++++ Input material ++++
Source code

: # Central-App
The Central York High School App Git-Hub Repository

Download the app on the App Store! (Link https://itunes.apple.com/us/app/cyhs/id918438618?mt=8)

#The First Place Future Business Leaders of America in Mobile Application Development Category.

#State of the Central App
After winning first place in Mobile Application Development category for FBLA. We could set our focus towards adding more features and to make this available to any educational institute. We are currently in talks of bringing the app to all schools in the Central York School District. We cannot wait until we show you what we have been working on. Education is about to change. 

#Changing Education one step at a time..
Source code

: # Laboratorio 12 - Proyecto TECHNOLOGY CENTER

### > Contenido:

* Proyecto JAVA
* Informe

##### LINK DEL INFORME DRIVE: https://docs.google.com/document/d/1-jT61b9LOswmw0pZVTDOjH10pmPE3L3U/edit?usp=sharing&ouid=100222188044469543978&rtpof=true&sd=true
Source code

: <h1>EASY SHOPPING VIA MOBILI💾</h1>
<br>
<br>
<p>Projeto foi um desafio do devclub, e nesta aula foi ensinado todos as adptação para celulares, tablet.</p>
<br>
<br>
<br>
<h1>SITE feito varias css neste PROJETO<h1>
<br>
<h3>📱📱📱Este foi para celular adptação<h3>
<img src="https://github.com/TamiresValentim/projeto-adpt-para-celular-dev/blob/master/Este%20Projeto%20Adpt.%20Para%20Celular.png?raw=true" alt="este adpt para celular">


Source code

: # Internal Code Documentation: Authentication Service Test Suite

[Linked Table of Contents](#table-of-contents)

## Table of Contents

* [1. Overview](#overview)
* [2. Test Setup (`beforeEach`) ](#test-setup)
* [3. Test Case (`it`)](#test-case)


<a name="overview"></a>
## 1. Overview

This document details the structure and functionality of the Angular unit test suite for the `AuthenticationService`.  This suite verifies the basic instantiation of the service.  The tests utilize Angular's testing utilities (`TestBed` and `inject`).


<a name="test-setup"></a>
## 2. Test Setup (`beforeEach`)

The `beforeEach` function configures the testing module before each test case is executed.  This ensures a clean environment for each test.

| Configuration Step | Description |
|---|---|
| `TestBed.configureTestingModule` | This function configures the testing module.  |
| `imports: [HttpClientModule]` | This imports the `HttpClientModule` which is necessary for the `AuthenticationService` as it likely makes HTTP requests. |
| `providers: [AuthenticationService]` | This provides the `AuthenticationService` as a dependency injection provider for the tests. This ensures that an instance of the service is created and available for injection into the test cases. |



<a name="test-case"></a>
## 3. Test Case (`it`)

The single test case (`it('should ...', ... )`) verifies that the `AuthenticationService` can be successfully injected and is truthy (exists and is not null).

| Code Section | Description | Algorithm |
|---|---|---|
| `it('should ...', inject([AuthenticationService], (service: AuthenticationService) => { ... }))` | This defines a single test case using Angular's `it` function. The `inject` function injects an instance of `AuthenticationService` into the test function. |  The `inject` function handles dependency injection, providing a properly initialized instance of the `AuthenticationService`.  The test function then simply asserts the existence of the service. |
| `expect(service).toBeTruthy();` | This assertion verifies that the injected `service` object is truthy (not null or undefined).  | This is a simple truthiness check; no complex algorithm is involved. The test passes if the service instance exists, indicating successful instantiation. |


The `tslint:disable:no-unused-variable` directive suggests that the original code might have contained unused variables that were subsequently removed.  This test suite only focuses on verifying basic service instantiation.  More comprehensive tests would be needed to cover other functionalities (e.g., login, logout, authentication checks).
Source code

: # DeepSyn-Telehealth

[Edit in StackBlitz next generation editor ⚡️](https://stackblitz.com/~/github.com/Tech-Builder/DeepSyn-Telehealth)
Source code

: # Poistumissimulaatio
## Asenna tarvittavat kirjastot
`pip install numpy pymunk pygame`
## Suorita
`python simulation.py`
++++
#### Exercise brief:
Repeat exactly, please, each line from the beginning of the data through the line with "<h3>📱📱📱Este foi para celular adptação<h3>" in it, and only those lines.

#### Answer for the task:
Source code

: # Central-App
The Central York High School App Git-Hub Repository

Download the app on the App Store! (Link https://itunes.apple.com/us/app/cyhs/id918438618?mt=8)

#The First Place Future Business Leaders of America in Mobile Application Development Category.

#State of the Central App
After winning first place in Mobile Application Development category for FBLA. We could set our focus towards adding more features and to make this available to any educational institute. We are currently in talks of bringing the app to all schools in the Central York School District. We cannot wait until we show you what we have been working on. Education is about to change. 

#Changing Education one step at a time..
Source code

: # Laboratorio 12 - Proyecto TECHNOLOGY CENTER

### > Contenido:

* Proyecto JAVA
* Informe

##### LINK DEL INFORME DRIVE: https://docs.google.com/document/d/1-jT61b9LOswmw0pZVTDOjH10pmPE3L3U/edit?usp=sharing&ouid=100222188044469543978&rtpof=true&sd=true
Source code

: <h1>EASY SHOPPING VIA MOBILI💾</h1>
<br>
<br>
<p>Projeto foi um desafio do devclub, e nesta aula foi ensinado todos as adptação para celulares, tablet.</p>
<br>
<br>
<br>
<h1>SITE feito varias css neste PROJETO<h1>
<br>
<h3>📱📱📱Este foi para celular adptação<h3>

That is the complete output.